(Rendered images with source text)

────────────────────────────────────────

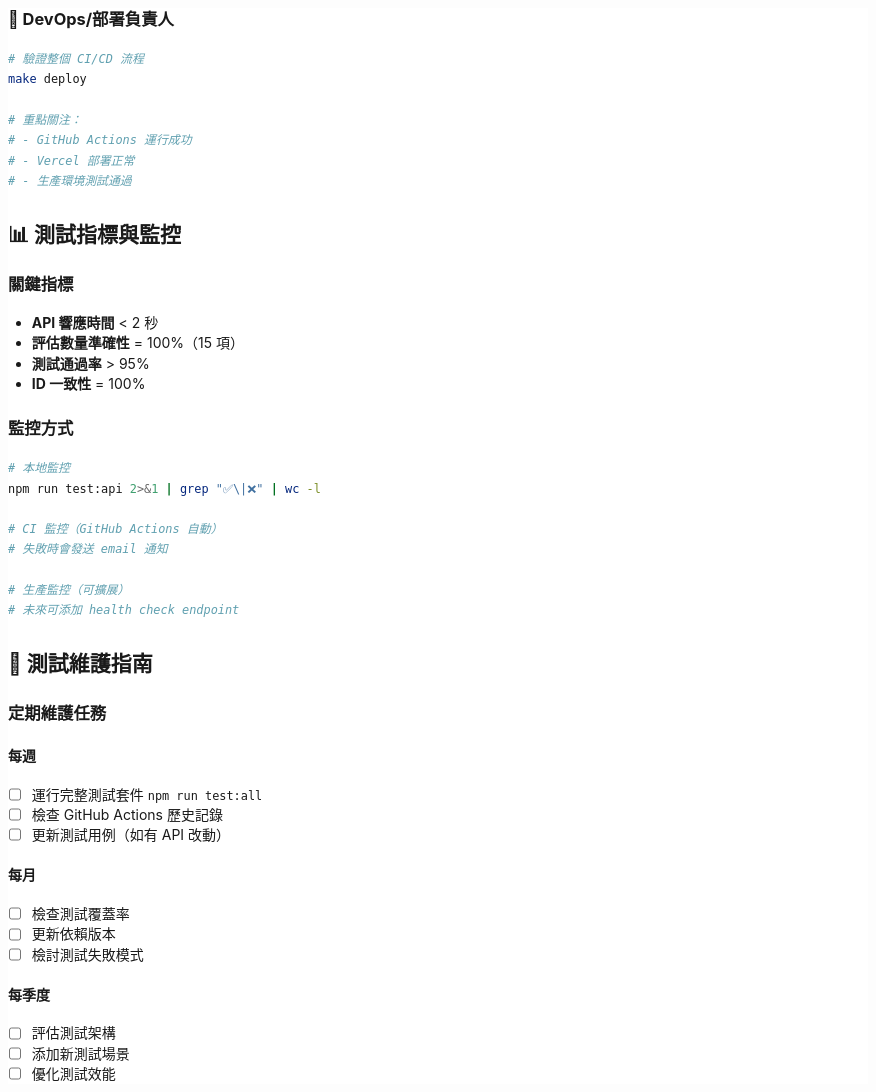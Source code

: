 ### 🚀 DevOps/部署負責人
```bash
# 驗證整個 CI/CD 流程
make deploy

# 重點關注：
# - GitHub Actions 運行成功
# - Vercel 部署正常
# - 生產環境測試通過
```

## 📊 測試指標與監控

### 關鍵指標
- **API 響應時間** < 2 秒
- **評估數量準確性** = 100%（15 項）
- **測試通過率** > 95%
- **ID 一致性** = 100%

### 監控方式
```bash
# 本地監控
npm run test:api 2>&1 | grep "✅\|❌" | wc -l

# CI 監控（GitHub Actions 自動）
# 失敗時會發送 email 通知

# 生產監控（可擴展）
# 未來可添加 health check endpoint
```

## 🔄 測試維護指南

### 定期維護任務

#### 每週
- [ ] 運行完整測試套件 `npm run test:all`
- [ ] 檢查 GitHub Actions 歷史記錄
- [ ] 更新測試用例（如有 API 改動）

#### 每月
- [ ] 檢查測試覆蓋率
- [ ] 更新依賴版本
- [ ] 檢討測試失敗模式

#### 每季度
- [ ] 評估測試架構
- [ ] 添加新測試場景
- [ ] 優化測試效能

────────────────────────────────────────

TRY IT - Search the data for "- [ ] 更新測試用例（如有 API 改動）". Beginning with that line, set down every line through the last exactly.

EXERCISE RESULT -
- [ ] 更新測試用例（如有 API 改動）

#### 每月
- [ ] 檢查測試覆蓋率
- [ ] 更新依賴版本
- [ ] 檢討測試失敗模式

#### 每季度
- [ ] 評估測試架構
- [ ] 添加新測試場景
- [ ] 優化測試效能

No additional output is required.